Nietzsche's condemnation of subjective art is a bit shocking for the modern reader, who is used to thinking of art as being individualistic and self- expressive. Nietzsche writes, " throughout the entire range of art we demand specially and first of all the conquest of the Subjective, the release from the ego and the silencing of the individual will and desire; indeed, we find it impossible to believe in any truly artistic production, however insignificant, if it is without objectivity, without pure, detached contemplation." We must note that Nietzsche's unforgiving conviction that subjective art is without merit is crucial for the success of his argument, as a subjective art could be created without the influence of the Dionysian. Nietzsche is striving to create a system wherein it is necessary that the Apollonian and the Dionysian elements converge in order to create art. Art that is subjective and created independently of the well of human consciousness, i.e. the Primal Unity, does not fit into Nietzsche's equations, and is thus discounted.
While we are tempted to discount Nietzsche's reading of lyric poetry as self- serving for his own theories, we must acknowledge that many modern scholars agree with him, although for very different reasons. When reading lyric poetry, one is tempted to relate to the deeply personal experiences that they seem to reveal. However, modern scholars argue that these seemingly passionate confessions are actually ritual words spoken for the community. Thus, when we read a Sappho poem that seems to proclaim her trembling love for another girl, we must realize that this poem was written as a ritual pre-marriage recitation, with full knowledge and consent of the community. There is nothing personal about these poems. They speak for the community at large. However, this community is not the same Dionysian unity of which Nietzsche speaks. Whereas Nietzsche claims that the 'I' of lyric poetry comes from the well of human suffering and consciousness, modern scholars agree that this 'I' is a ritual utterance, meant to represent all individuals in the community. Nietzsche's formulation is far more broad and abstract.

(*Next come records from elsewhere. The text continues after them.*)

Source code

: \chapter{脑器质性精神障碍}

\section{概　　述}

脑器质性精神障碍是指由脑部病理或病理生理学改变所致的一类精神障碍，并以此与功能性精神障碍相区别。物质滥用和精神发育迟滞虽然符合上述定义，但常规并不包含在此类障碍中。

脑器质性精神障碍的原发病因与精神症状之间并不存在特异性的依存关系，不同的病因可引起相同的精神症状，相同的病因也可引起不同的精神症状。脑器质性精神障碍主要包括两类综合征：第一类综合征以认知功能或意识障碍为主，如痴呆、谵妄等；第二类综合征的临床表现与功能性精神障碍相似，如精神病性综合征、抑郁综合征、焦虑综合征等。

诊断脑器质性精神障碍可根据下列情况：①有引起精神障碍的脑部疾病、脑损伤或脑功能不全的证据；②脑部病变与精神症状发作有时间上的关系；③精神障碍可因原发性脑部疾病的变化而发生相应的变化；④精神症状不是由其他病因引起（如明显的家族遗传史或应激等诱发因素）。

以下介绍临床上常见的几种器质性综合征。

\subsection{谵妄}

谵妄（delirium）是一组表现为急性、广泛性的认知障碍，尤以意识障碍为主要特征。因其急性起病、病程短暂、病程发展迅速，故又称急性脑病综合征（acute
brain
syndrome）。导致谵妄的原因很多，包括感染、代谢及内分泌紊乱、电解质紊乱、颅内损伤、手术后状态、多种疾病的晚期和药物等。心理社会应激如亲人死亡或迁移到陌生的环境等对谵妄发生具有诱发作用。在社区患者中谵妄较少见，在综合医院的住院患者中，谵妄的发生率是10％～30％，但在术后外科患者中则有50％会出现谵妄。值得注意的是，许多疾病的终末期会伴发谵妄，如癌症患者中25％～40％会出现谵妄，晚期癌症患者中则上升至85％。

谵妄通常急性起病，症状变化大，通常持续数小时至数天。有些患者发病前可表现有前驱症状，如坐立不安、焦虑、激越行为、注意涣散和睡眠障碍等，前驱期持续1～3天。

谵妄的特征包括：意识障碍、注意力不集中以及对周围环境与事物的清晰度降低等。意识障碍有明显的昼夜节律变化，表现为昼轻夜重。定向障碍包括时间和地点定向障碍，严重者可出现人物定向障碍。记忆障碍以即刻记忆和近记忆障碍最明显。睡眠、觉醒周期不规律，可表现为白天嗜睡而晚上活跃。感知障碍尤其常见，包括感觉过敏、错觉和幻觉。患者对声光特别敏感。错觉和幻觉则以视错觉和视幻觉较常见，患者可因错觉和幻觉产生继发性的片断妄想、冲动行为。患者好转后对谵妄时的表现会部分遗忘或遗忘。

Much of Nietzsche's argument for the Dionysian nature of lyric rests upon his conception of music, which he fleshes out here for the first time. Music for Nietzsche is something that confounds words, which embodies the pain and contradiction of the Primal Unity. It compels men to use passionate words to describe it, and yet its significance runs far deeper than human passions. Everything the lyrist writes derives from music; "The poems of the lyrist can express nothing which did not already lie hidden in the vast universality and absoluteness of the music which compelled him to figurative speech." Taking the manifestations of music to be a significant cultural sign, Nietzsche takes the universal distribution of folk-music to be a sign of the dual Apollonian and Dionysian impulse of Nature. Furthermore, music reveals to us the fundamental limitations of language, which cannot even begin to describe its depths. This last point is important for Dionysus, who, as the god of breaking down boundaries, cannot function when language barriers separate people. Music is the language of Dionysus, who can speak to all people regardless of their analytical systems.